It’s been a noisy week. Hasn’t everyone experienced some kind of sound and fury? It’s been inescapable one way or the other. I had a poem written and ready to go last evening, but I decided to honour the original rhythm of writing the poem a day over 365 consecutive days. I set the alarm to make sure I would rise early. I didn’t need its pinging in the end, for my sleep cycle this week has been as erratic as those geological glacial remains that rocked and rolled over the landscape that I call home. I was up early and saw the dawn.

So, in the spirit of Samuel Becket’s saying that poems are prayers, I offer this little poem from my journal penned on rising today.
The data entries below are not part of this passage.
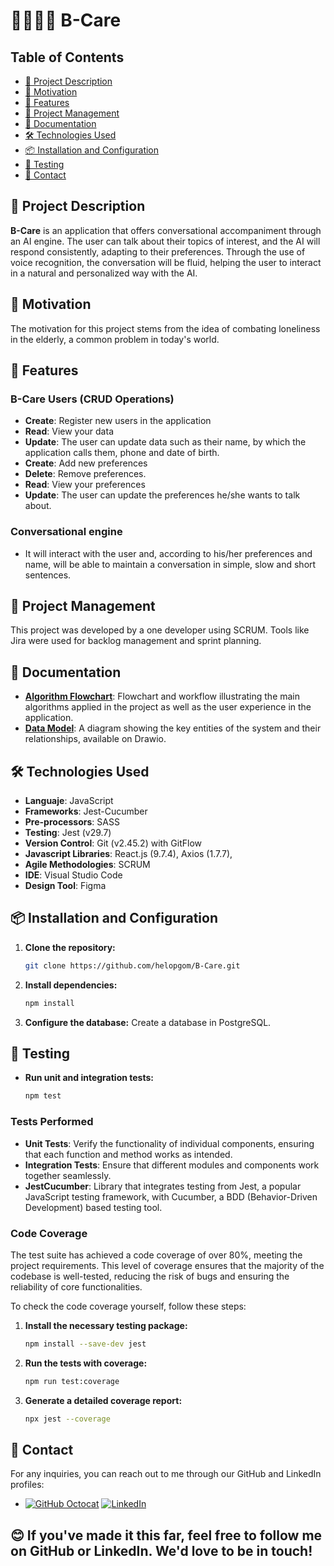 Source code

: # 👵🏻🔁📱 B-Care

## Table of Contents
- [📄 Project Description](#-project-description)
- [🎯 Motivation](#-motivation)
- [🚀 Features](#-features)
- [📅 Project Management](#-project-management)
- [📖 Documentation](#-documentation)
- [🛠 Technologies Used](#-technologies-used)
- [📦 Installation and Configuration](#-installation-and-configuration)
- [🧪 Testing](#-testing)
- [📧 Contact](#-contact)

## 📄 Project Description

**B-Care** is an application that offers conversational accompaniment through an AI engine. The user can talk about their topics of interest, and the AI will respond consistently, adapting to their preferences. 
Through the use of voice recognition, the conversation will be fluid, helping the user to interact in a natural and personalized way with the AI.

## 🎯 Motivation

The motivation for this project stems from the idea of combating loneliness in the elderly, a common problem in today's world. 

## 🚀 Features

### B-Care Users (CRUD Operations)
- **Create**: Register new users in the application
- **Read**: View your data
- **Update**: The user can update data such as their name, by which the application calls them, phone and date of birth.
- **Create**: Add new preferences
- **Delete**: Remove preferences.
- **Read**: View your preferences
- **Update**: The user can update the preferences he/she wants to talk about.

### Conversational engine
- It will interact with the user and, according to his/her preferences and name, will be able to maintain a conversation in simple, slow and short sentences.

## 📅 Project Management

This project was developed by a one developer using SCRUM. Tools like Jira were used for backlog management and sprint planning.

## 📖 Documentation
- **[Algorithm Flowchart](https://drive.google.com/file/d/1jB3S765Ge6C98ey6-QgNvy2_osvMjR_a/view?usp=drive_link)**: Flowchart and workflow illustrating the main algorithms applied in the project as well as the user experience in the application. 
- **[Data Model](https://drive.google.com/file/d/1Wjx8SIKT4ws3qU3Ge7bLQhsrQEziQmO1/view?usp=drive_link)**: A diagram showing the key entities of the system and their relationships, available on Drawio.


## 🛠 Technologies Used

- **Languaje**: JavaScript
- **Frameworks**: Jest-Cucumber
- **Pre-processors**: SASS
- **Testing**: Jest (v29.7)
- **Version Control**: Git (v2.45.2) with GitFlow
- **Javascript Libraries**: React.js (9.7.4), Axios (1.7.7), 
- **Agile Methodologies**: SCRUM
- **IDE**: Visual Studio Code
- **Design Tool**: Figma

## 📦 Installation and Configuration

1. **Clone the repository:**
    ```bash
    git clone https://github.com/helopgom/B-Care.git
    ```
2. **Install dependencies:**
    ```bash
    npm install
    ```
3. **Configure the database:**
    Create a database in PostgreSQL.

## 🧪 Testing

- **Run unit and integration tests:**
    ```bash
    npm test
    ```

### Tests Performed
- **Unit Tests**: Verify the functionality of individual components, ensuring that each function and method works as intended.
- **Integration Tests**: Ensure that different modules and components work together seamlessly.
- **JestCucumber**: Library that integrates testing from Jest, a popular JavaScript testing framework, with Cucumber, a BDD (Behavior-Driven Development) based testing tool.

### Code Coverage

The test suite has achieved a code coverage of over 80%, meeting the project requirements. This level of coverage ensures that the majority of the codebase is well-tested, reducing the risk of bugs and ensuring the reliability of core functionalities.

To check the code coverage yourself, follow these steps:

1. **Install the necessary testing package:**
    ```bash
    npm install --save-dev jest
    ```
2. **Run the tests with coverage:**
    ```bash
    npm run test:coverage
    ```
3. **Generate a detailed coverage report:**
    ```bash
    npx jest --coverage
    ```

## 📧 Contact

For any inquiries, you can reach out to me through our GitHub and LinkedIn profiles:

- [![GitHub Octocat](https://img.icons8.com/ios-glyphs/30/000000/github.png)](https://github.com/helopgom) [![LinkedIn](https://img.icons8.com/ios-glyphs/30/0077b5/linkedin.png)](https://www.linkedin.com/in/helena-lopgom/) 

## 😊 If you've made it this far, feel free to follow me on GitHub or LinkedIn. We'd love to be in touch!
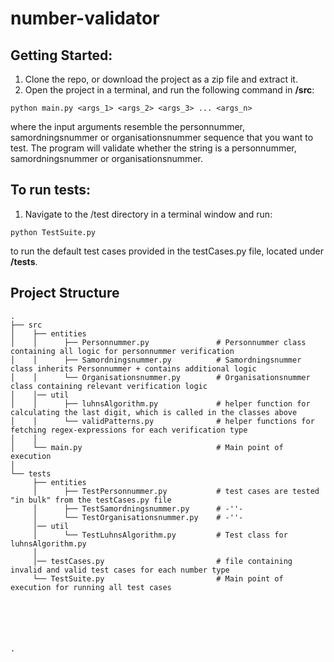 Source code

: # number-validator

## Getting Started:

1. Clone the repo, or download the project as a zip file and extract it.
2. Open the project in a terminal, and run the following command in **/src**:
```
python main.py <args_1> <args_2> <args_3> ... <args_n>
```

where the input arguments resemble the personnummer, samordningsnummer or organisationsnummer sequence that you want to test. The program will validate whether the string is a personnummer, samordningsnummer or organisationsnummer.


## To run tests:

1. Navigate to the /test directory in a terminal window and run:
```
python TestSuite.py
```
to run the default test cases provided in the testCases.py file, located under **/tests**.


## Project Structure  
         
    .    
    ├── src                    
    │    ├── entities                   
    │    │      ├── Personnummer.py               # Personnummer class containing all logic for personnummer verification
    │    │      ├── Samordningsnummer.py          # Samordningsnummer class inherits Personnummer + contains additional logic
    │    │      └── Organisationsnummer.py        # Organisationsnummer class containing relevant verification logic
    │    │── util           
    │    │      ├── luhnsAlgorithm.py             # helper function for calculating the last digit, which is called in the classes above  
    │    │      └── validPatterns.py              # helper functions for fetching regex-expressions for each verification type 
    │    │   
    │    └── main.py                              # Main point of execution 
    │       
    └── tests        
         ├── entities                   
         │      ├── TestPersonnummer.py           # test cases are tested "in bulk" from the testCases.py file
         │      ├── TestSamordningsnummer.py      # -''-
         │      └── TestOrganisationsnummer.py    # -''-    
         │── util           
         │      └── TestLuhnsAlgorithm.py         # Test class for luhnsAlgorithm.py                 
         │
         │── testCases.py                         # file containing invalid and valid test cases for each number type
         └── TestSuite.py                         # Main point of execution for running all test cases
         
         
         
         
         
         
    .
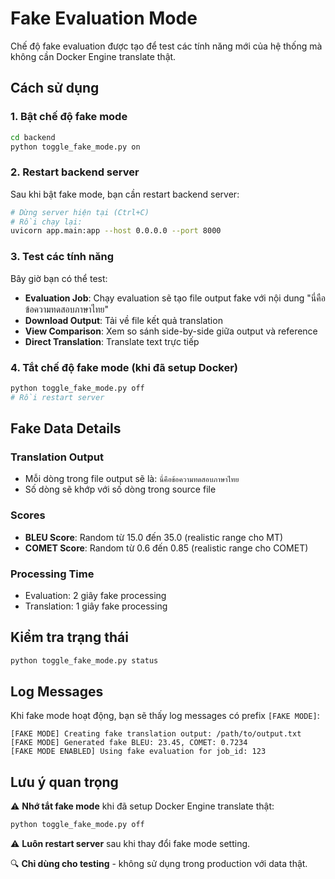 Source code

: # Fake Evaluation Mode

Chế độ fake evaluation được tạo để test các tính năng mới của hệ thống mà không cần Docker Engine translate thật.

## Cách sử dụng

### 1. Bật chế độ fake mode
```bash
cd backend
python toggle_fake_mode.py on
```

### 2. Restart backend server
Sau khi bật fake mode, bạn cần restart backend server:
```bash
# Dừng server hiện tại (Ctrl+C)
# Rồi chạy lại:
uvicorn app.main:app --host 0.0.0.0 --port 8000
```

### 3. Test các tính năng
Bây giờ bạn có thể test:
- **Evaluation Job**: Chạy evaluation sẽ tạo file output fake với nội dung "นี่คือข้อความทดสอบภาษาไทย"
- **Download Output**: Tải về file kết quả translation
- **View Comparison**: Xem so sánh side-by-side giữa output và reference
- **Direct Translation**: Translate text trực tiếp

### 4. Tắt chế độ fake mode (khi đã setup Docker)
```bash
python toggle_fake_mode.py off
# Rồi restart server
```

## Fake Data Details

### Translation Output
- Mỗi dòng trong file output sẽ là: `นี่คือข้อความทดสอบภาษาไทย`
- Số dòng sẽ khớp với số dòng trong source file

### Scores
- **BLEU Score**: Random từ 15.0 đến 35.0 (realistic range cho MT)
- **COMET Score**: Random từ 0.6 đến 0.85 (realistic range cho COMET)

### Processing Time
- Evaluation: 2 giây fake processing
- Translation: 1 giây fake processing

## Kiểm tra trạng thái
```bash
python toggle_fake_mode.py status
```

## Log Messages
Khi fake mode hoạt động, bạn sẽ thấy log messages có prefix `[FAKE MODE]`:
```
[FAKE MODE] Creating fake translation output: /path/to/output.txt
[FAKE MODE] Generated fake BLEU: 23.45, COMET: 0.7234
[FAKE MODE ENABLED] Using fake evaluation for job_id: 123
```

## Lưu ý quan trọng

⚠️ **Nhớ tắt fake mode** khi đã setup Docker Engine translate thật:
```bash
python toggle_fake_mode.py off
```

⚠️ **Luôn restart server** sau khi thay đổi fake mode setting.

🔍 **Chỉ dùng cho testing** - không sử dụng trong production với data thật.  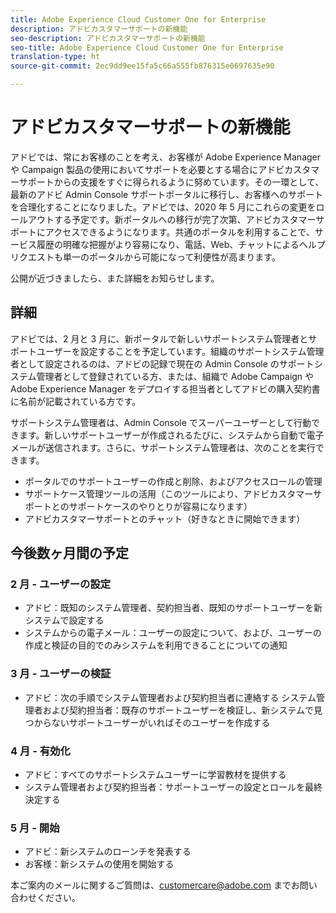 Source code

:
 ```yaml
---
title: Adobe Experience Cloud Customer One for Enterprise
description: アドビカスタマーサポートの新機能
seo-description: アドビカスタマーサポートの新機能
seo-title: Adobe Experience Cloud Customer One for Enterprise
translation-type: ht
source-git-commit: 2ec9dd9ee15fa5c66a555fb876315e0697635e90

---
```



# アドビカスタマーサポートの新機能

アドビでは、常にお客様のことを考え、お客様が Adobe Experience Manager や Campaign 製品の使用においてサポートを必要とする場合にアドビカスタマーサポートからの支援をすぐに得られるように努めています。その一環として、最新のアドビ Admin Console サポートポータルに移行し、お客様へのサポートを合理化することになりました。アドビでは、2020 年 5 月にこれらの変更をロールアウトする予定です。新ポータルへの移行が完了次第、アドビカスタマーサポートにアクセスできるようになります。共通のポータルを利用することで、サービス履歴の明確な把握がより容易になり、電話、Web、チャットによるヘルプリクエストも単一のポータルから可能になって利便性が高まります。

公開が近づきましたら、また詳細をお知らせします。

## 詳細

アドビでは、2 月と 3 月に、新ポータルで新しいサポートシステム管理者とサポートユーザーを設定することを予定しています。組織のサポートシステム管理者として設定されるのは、アドビの記録で現在の Admin Console のサポートシステム管理者として登録されている方、または、組織で Adobe Campaign や Adobe Experience Manager をデプロイする担当者としてアドビの購入契約書に名前が記載されている方です。

サポートシステム管理者は、Admin Console でスーパーユーザーとして行動できます。新しいサポートユーザーが作成されるたびに、システムから自動で電子メールが送信されます。さらに、サポートシステム管理者は、次のことを実行できます。

* ポータルでのサポートユーザーの作成と削除、およびアクセスロールの管理
* サポートケース管理ツールの活用（このツールにより、アドビカスタマーサポートとのサポートケースのやりとりが容易になります）
* アドビカスタマーサポートとのチャット（好きなときに開始できます）

## 今後数ヶ月間の予定

### 2 月 - ユーザーの設定

* アドビ：既知のシステム管理者、契約担当者、既知のサポートユーザーを新システムで設定する
* システムからの電子メール：ユーザーの設定について、および、ユーザーの作成と検証の目的でのみシステムを利用できることについての通知

### 3 月 - ユーザーの検証

* アドビ：次の手順でシステム管理者および契約担当者に連絡する
システム管理者および契約担当者：既存のサポートユーザーを検証し、新システムで見つからないサポートユーザーがいればそのユーザーを作成する

### 4 月 - 有効化

* アドビ：すべてのサポートシステムユーザーに学習教材を提供する
* システム管理者および契約担当者：サポートユーザーの設定とロールを最終決定する

### 5 月 - 開始

* アドビ：新システムのローンチを発表する
* お客様：新システムの使用を開始する

本ご案内のメールに関するご質問は、[customercare@adobe.com](mailto:customercare@adobe.com) までお問い合わせください。
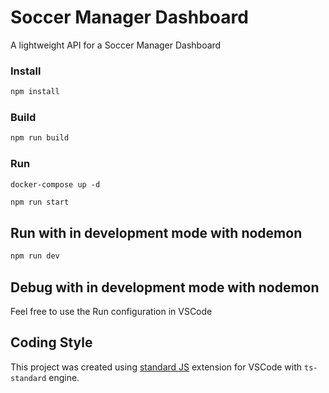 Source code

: # Soccer Manager Dashboard
A lightweight API for a Soccer Manager Dashboard

### Install
```bash
npm install
```

### Build
```bash
npm run build
```

### Run
```start Mongo DB
docker-compose up -d
```

```bash
npm run start
```

## Run with in development mode with nodemon
```bash
npm run dev
```

## Debug with in development mode with nodemon
Feel free to use the Run configuration in VSCode

## Coding Style
This project was created using [standard JS](https://marketplace.visualstudio.com/items?itemName=standard.vscode-standard) extension for VSCode with `ts-standard` engine. 
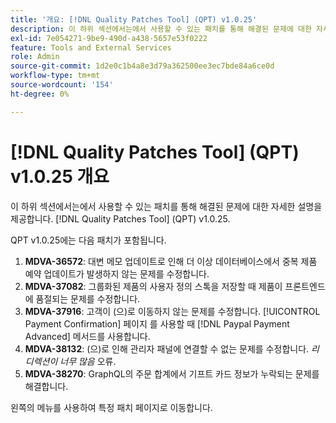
 ```yaml
---
title: '개요: [!DNL Quality Patches Tool] (QPT) v1.0.25'
description: 이 하위 섹션에서는에서 사용할 수 있는 패치를 통해 해결된 문제에 대한 자세한 설명을 제공합니다. [!DNL Quality Patches Tool] (QPT) v1.0.25.
exl-id: 7e054271-9be9-490d-a438-5657e53f0222
feature: Tools and External Services
role: Admin
source-git-commit: 1d2e0c1b4a8e3d79a362500ee3ec7bde84a6ce0d
workflow-type: tm+mt
source-wordcount: '154'
ht-degree: 0%

---
```


# [!DNL Quality Patches Tool] (QPT) v1.0.25 개요

이 하위 섹션에서는에서 사용할 수 있는 패치를 통해 해결된 문제에 대한 자세한 설명을 제공합니다. [!DNL Quality Patches Tool] (QPT) v1.0.25.

QPT v1.0.25에는 다음 패치가 포함됩니다.

1. **MDVA-36572**: 대변 메모 업데이트로 인해 더 이상 데이터베이스에서 중복 제품 예약 업데이트가 발생하지 않는 문제를 수정합니다.
1. **MDVA-37082**: 그룹화된 제품의 사용자 정의 스톡을 저장할 때 제품이 프론트엔드에 품절되는 문제를 수정합니다.
1. **MDVA-37916**: 고객이 (으)로 이동하지 않는 문제를 수정합니다. [!UICONTROL Payment Confirmation] 페이지 를 사용할 때 [!DNL Paypal Payment Advanced] 메서드를 사용합니다.
1. **MDVA-38132**: (으)로 인해 관리자 패널에 연결할 수 없는 문제를 수정합니다. *리디렉션이 너무 많음* 오류.
1. **MDVA-38270**: GraphQL의 주문 합계에서 기프트 카드 정보가 누락되는 문제를 해결합니다.

왼쪽의 메뉴를 사용하여 특정 패치 페이지로 이동합니다.
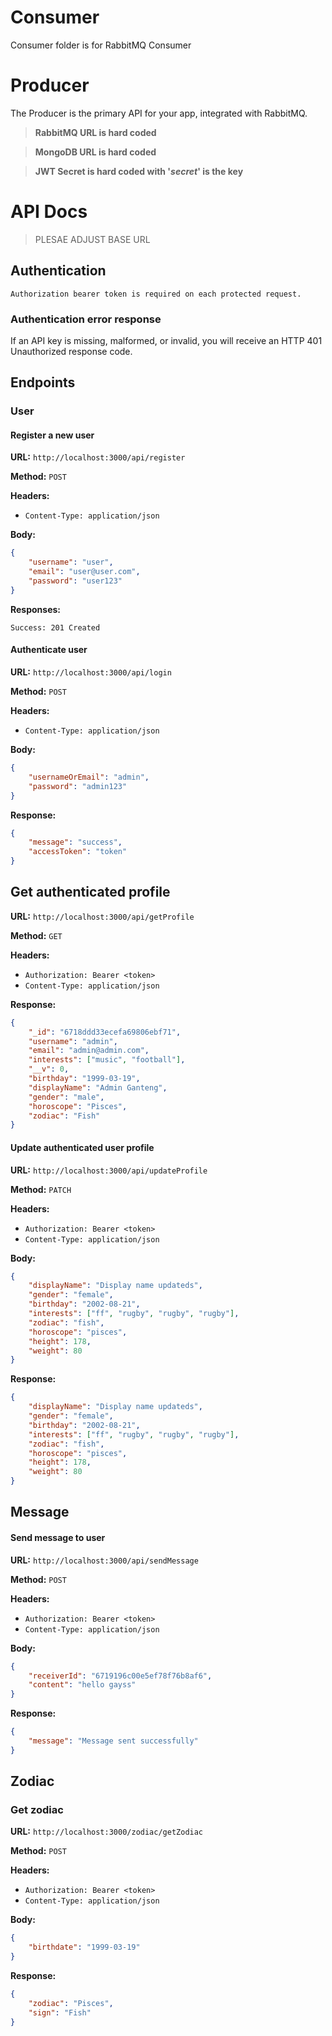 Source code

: # Consumer
Consumer folder is for RabbitMQ Consumer


# Producer

The Producer is the primary API for your app, integrated with RabbitMQ.
> **RabbitMQ URL is hard coded**

> **MongoDB URL is hard coded**

> **JWT Secret is hard coded with '*secret*' is the key**

# API Docs

> PLESAE ADJUST BASE URL

## Authentication

`Authorization bearer token is required on each protected request.`

### Authentication error response

If an API key is missing, malformed, or invalid, you will receive an HTTP 401 Unauthorized response code.

## Endpoints

### User

#### Register a new user

**URL:** `http://localhost:3000/api/register`

**Method:** `POST`

**Headers:**

- `Content-Type: application/json`

**Body:**

```json
{
    "username": "user",
    "email": "user@user.com",
    "password": "user123"
}
```

**Responses:**

```
Success: 201 Created
```

#### Authenticate user

**URL:** `http://localhost:3000/api/login`

**Method:** `POST`

**Headers:**

- `Content-Type: application/json`

**Body:**

```json
{
    "usernameOrEmail": "admin",
    "password": "admin123"
}
```

**Response:**

```json
{
    "message": "success",
    "accessToken": "token"
}
```

## Get authenticated profile

**URL:** `http://localhost:3000/api/getProfile`

**Method:** `GET`

**Headers:**

- `Authorization: Bearer <token>`
- `Content-Type: application/json`

**Response:**

```json
{
    "_id": "6718ddd33ecefa69806ebf71",
    "username": "admin",
    "email": "admin@admin.com",
    "interests": ["music", "football"],
    "__v": 0,
    "birthday": "1999-03-19",
    "displayName": "Admin Ganteng",
    "gender": "male",
    "horoscope": "Pisces",
    "zodiac": "Fish"
}
```

#### Update authenticated user profile

**URL:** `http://localhost:3000/api/updateProfile`

**Method:** `PATCH`

**Headers:**

- `Authorization: Bearer <token>`
- `Content-Type: application/json`

**Body:**

```json
{
    "displayName": "Display name updateds",
    "gender": "female",
    "birthday": "2002-08-21",
    "interests": ["ff", "rugby", "rugby", "rugby"],
    "zodiac": "fish",
    "horoscope": "pisces",
    "height": 178,
    "weight": 80
}
```

**Response:**

```json
{
    "displayName": "Display name updateds",
    "gender": "female",
    "birthday": "2002-08-21",
    "interests": ["ff", "rugby", "rugby", "rugby"],
    "zodiac": "fish",
    "horoscope": "pisces",
    "height": 178,
    "weight": 80
}
```
## Message

#### Send message to user

**URL:** `http://localhost:3000/api/sendMessage`

**Method:** `POST`

**Headers:**

- `Authorization: Bearer <token>`
- `Content-Type: application/json`

**Body:**

```json
{
    "receiverId": "6719196c00e5ef78f76b8af6",
    "content": "hello gayss"
}
```

**Response:**

```json
{
    "message": "Message sent successfully"
}
```

## Zodiac

### Get zodiac

**URL:** `http://localhost:3000/zodiac/getZodiac`

**Method:** `POST`

**Headers:**

- `Authorization: Bearer <token>`
- `Content-Type: application/json`

**Body:**

```json
{
    "birthdate": "1999-03-19"
}
```

**Response:**

```json
{
    "zodiac": "Pisces",
    "sign": "Fish"
}
```
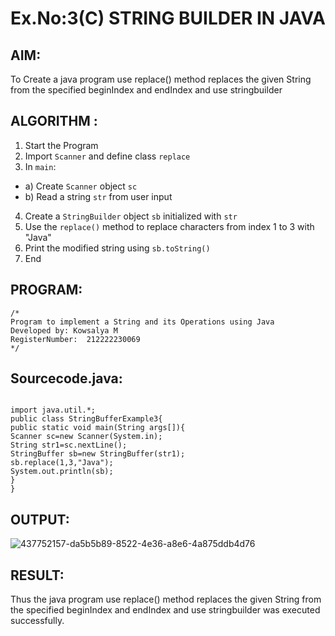 # Ex.No:3(C)    STRING BUILDER IN JAVA

## AIM:
To Create a java program use replace() method replaces the given String from the specified beginIndex and endIndex and use stringbuilder

## ALGORITHM :
1.  Start the Program
2.	Import `Scanner` and define class `replace`
3.	In `main`:
-	a) Create `Scanner` object `sc`
-	b) Read a string `str` from user input
4.	Create a `StringBuilder` object `sb` initialized with `str`
5.	Use the `replace()` method to replace characters from index 1 to 3 with "Java"
6.	Print the modified string using `sb.toString()`
7.	End

## PROGRAM:

```
/*
Program to implement a String and its Operations using Java
Developed by: Kowsalya M
RegisterNumber:  212222230069
*/

```

## Sourcecode.java:


```

import java.util.*;
public class StringBufferExample3{  
public static void main(String args[]){ 
Scanner sc=new Scanner(System.in);
String str1=sc.nextLine();
StringBuffer sb=new StringBuffer(str1);  
sb.replace(1,3,"Java");  
System.out.println(sb); 
}  
}
```



## OUTPUT:

![437752157-da5b5b89-8522-4e36-a8e6-4a875ddb4d76](https://github.com/user-attachments/assets/77925fb8-fa59-4d70-bf2e-acfafbcbfeca)


## RESULT:
Thus the java program use replace() method replaces the given String from the specified beginIndex and endIndex and use stringbuilder was executed successfully.



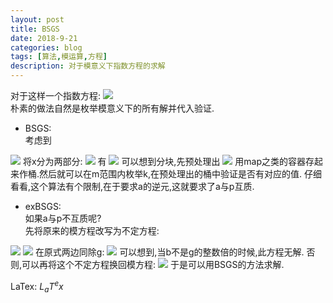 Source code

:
 ```yaml
---
layout: post
title: BSGS
date: 2018-9-21
categories: blog
tags: [算法,模运算,方程]
description: 对于模意义下指数方程的求解
---
```


对于这样一个指数方程:
<img src="http://latex.codecogs.com/gif.latex?c*a^x \equiv b\;(mod\;p)" />  
朴素的做法自然是枚举模意义下的所有解并代入验证.  

- BSGS:  
考虑到
<img src="http://latex.codecogs.com/gif.latex?a^{m+k}=a^m*a^k" />  
将x分为两部分:
<img src="http://latex.codecogs.com/gif.latex?c*a^{m+k}\equiv b\;(mod\;p)" />  
有
<img src="http://latex.codecogs.com/gif.latex?c*a^k \equiv b*a^{-m}\;(mod\;p)" />  
可以想到分块,先预处理出
<img src="http://latex.codecogs.com/gif.latex?ALL\;a^{m*i}\;,\;m=\sqrt{p}" />  
用map之类的容器存起来作桶.然后就可以在m范围内枚举k,在预处理出的桶中验证是否有对应的值.  
仔细看看,这个算法有个限制,在于要求a的逆元,这就要求了a与p互质.  

- exBSGS:  
如果a与p不互质呢?  
先将原来的模方程改写为不定方程:
<img src="http://latex.codecogs.com/gif.latex?c*a^x+k*p=b" />  
<img src="http://latex.codecogs.com/gif.latex?Let\;g=gcd(a,p)" />  
在原式两边同除g:
<img src="http://latex.codecogs.com/gif.latex?c*\frac{a}{g}*a^{x-1}+k*\frac{p}{g}=\frac{b}{g}" />  
可以想到,当b不是g的整数倍的时候,此方程无解.  
否则,可以再将这个不定方程换回模方程:
<img src="http://latex.codecogs.com/gif.latex?(c*\frac{a}{g})*a^{x-1}\equiv \frac{b}{g}\;(mod\;\frac{p}{g}\;)" />  
于是可以用BSGS的方法求解.  

LaTex: $L_{a}T^{e}x$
It was how I declared the day ‘sabbath’, a day of rest.

Morning Prayer

Let there be one morning
without rush,
that the dawn is bejewelled
in its hush.
Let the sun rise golden
and bleeding
on Playbank's horizon,
day seeding
as rain drips from the eaves
land all lush.

Let there be one morning
without rush.
Let there be one morning
celebrating this hush.

Copyright © 2019 Bee Smith. All rights reserved

The Playbank
The Playbank

Then…some pondering from a news story that actually appeared last March, but only just captured my imagination. A 40,000 year old log was unearthed in New Zealand, the relict of an ancient kauri tree hauled from a swamp. Itself, part of the fossil record, it is thought to have lived for nearly two millenia, and charts the geological period when the earth’s magnetic field shifted. For fuller details check out https://www.dailymail.co.uk/news/article-6836883/40-000-year-old-log-underneath-New-Zealand-swamp-explain-Earths-climate-mystery.html.

But…the poem from the pondering.

Homeostasis

The kauri tree
it saw it all
left the tale
in arborial braille.

Will the meek ever
inherit the earth?
Just once.
Who speaks for those species?

Those not quite
fittest
being extinguished
each year...

The bonobo,
the Bengal tiger,
even
the nerdy caterpillar.

Two hundred
creatures
great and small
are gone

every day
times 365
with an extra
on leap year.

Who gets saved?
Recycled? Culled?
The kauri tree
saw it all.

It wrote that epic shift
on its body
the needle shifting
round the dial.

What is unequal
balances.
Some will be saved,
some culled.

For the rest,
they go back to the earth
for what will be
their next cycle.


Copyright © 2019 Bee Smith. All rights reserved

What will this week bring? What will be culled?

Cursing Stone

There is, on private land adjacent to the ruined St. Brigid’s Chapel in the townland of Kilinagh, a glacial erratic with nine bullaun stones placed in its hollows. We live in a geopark that is littered with these large rocks that the ice age slid down off Cuilcagh Mountain back in the mists of eons bygone. They were both first tools and material, as well as a part of nascent cosmology. This particular rock formation is called St. Brigid’s Cursing and Blessing Stone, the new Christian religion taking over a site dedicated to the old god Crom Cruach. The tradition is to turn the stone the the left and leave a coin under the bullaun stone for a curse. Turn the stone sunwise and you bless.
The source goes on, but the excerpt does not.